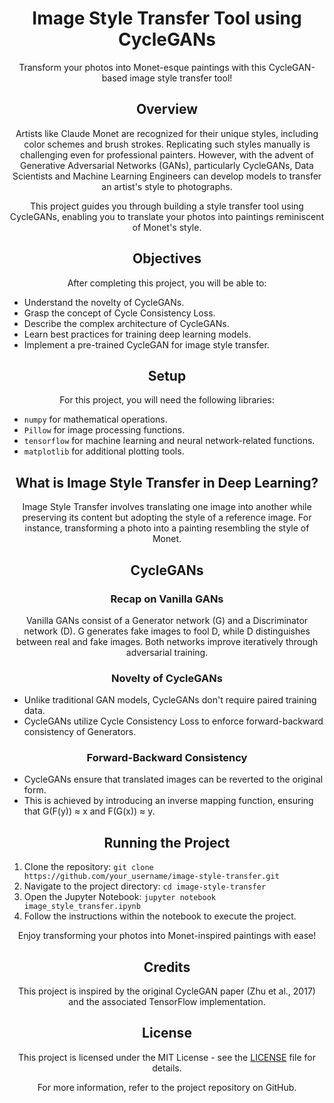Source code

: <h1 align="center">Image Style Transfer Tool using CycleGANs</h1>

<p align="center">Transform your photos into Monet-esque paintings with this CycleGAN-based image style transfer tool!</p>

<h2 align="center">Overview</h2>

<p align="center">Artists like Claude Monet are recognized for their unique styles, including color schemes and brush strokes. Replicating such styles manually is challenging even for professional painters. However, with the advent of Generative Adversarial Networks (GANs), particularly CycleGANs, Data Scientists and Machine Learning Engineers can develop models to transfer an artist's style to photographs.</p>

<p align="center">This project guides you through building a style transfer tool using CycleGANs, enabling you to translate your photos into paintings reminiscent of Monet's style.</p>

<h2 align="center">Objectives</h2>

<p align="center">After completing this project, you will be able to:</p>

<ul>
  <li>Understand the novelty of CycleGANs.</li>
  <li>Grasp the concept of Cycle Consistency Loss.</li>
  <li>Describe the complex architecture of CycleGANs.</li>
  <li>Learn best practices for training deep learning models.</li>
  <li>Implement a pre-trained CycleGAN for image style transfer.</li>
</ul>

<h2 align="center">Setup</h2>

<p align="center">For this project, you will need the following libraries:</p>

<ul>
  <li><code>numpy</code> for mathematical operations.</li>
  <li><code>Pillow</code> for image processing functions.</li>
  <li><code>tensorflow</code> for machine learning and neural network-related functions.</li>
  <li><code>matplotlib</code> for additional plotting tools.</li>
</ul>

<h2 align="center">What is Image Style Transfer in Deep Learning?</h2>

<p align="center">Image Style Transfer involves translating one image into another while preserving its content but adopting the style of a reference image. For instance, transforming a photo into a painting resembling the style of Monet.</p>

<h2 align="center">CycleGANs</h2>

<h3 align="center">Recap on Vanilla GANs</h3>

<p align="center">Vanilla GANs consist of a Generator network (G) and a Discriminator network (D). G generates fake images to fool D, while D distinguishes between real and fake images. Both networks improve iteratively through adversarial training.</p>

<h3 align="center">Novelty of CycleGANs</h3>

<ul>
  <li>Unlike traditional GAN models, CycleGANs don't require paired training data.</li>
  <li>CycleGANs utilize Cycle Consistency Loss to enforce forward-backward consistency of Generators.</li>
</ul>

<h3 align="center">Forward-Backward Consistency</h3>

<ul>
  <li>CycleGANs ensure that translated images can be reverted to the original form.</li>
  <li>This is achieved by introducing an inverse mapping function, ensuring that G(F(y)) ≈ x and F(G(x)) ≈ y.</li>
</ul>

<h2 align="center">Running the Project</h2>

<ol>
  <li>Clone the repository: <code>git clone https://github.com/your_username/image-style-transfer.git</code></li>
  <li>Navigate to the project directory: <code>cd image-style-transfer</code></li>
  <li>Open the Jupyter Notebook: <code>jupyter notebook image_style_transfer.ipynb</code></li>
  <li>Follow the instructions within the notebook to execute the project.</li>
</ol>

<p align="center">Enjoy transforming your photos into Monet-inspired paintings with ease!</p>

<h2 align="center">Credits</h2>

<p align="center">This project is inspired by the original CycleGAN paper (Zhu et al., 2017) and the associated TensorFlow implementation.</p>

<h2 align="center">License</h2>

<p align="center">This project is licensed under the MIT License - see the <a href="LICENSE">LICENSE</a> file for details.</p>

<p align="center">For more information, refer to the project repository on GitHub.</p>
-------
Exercise
For every line above that includes the string "using", copy the line.

Task answer
: <h1 align="center">Image Style Transfer Tool using CycleGANs</h1>
<p align="center">This project guides you through building a style transfer tool using CycleGANs, enabling you to translate your photos into paintings reminiscent of Monet's style.</p>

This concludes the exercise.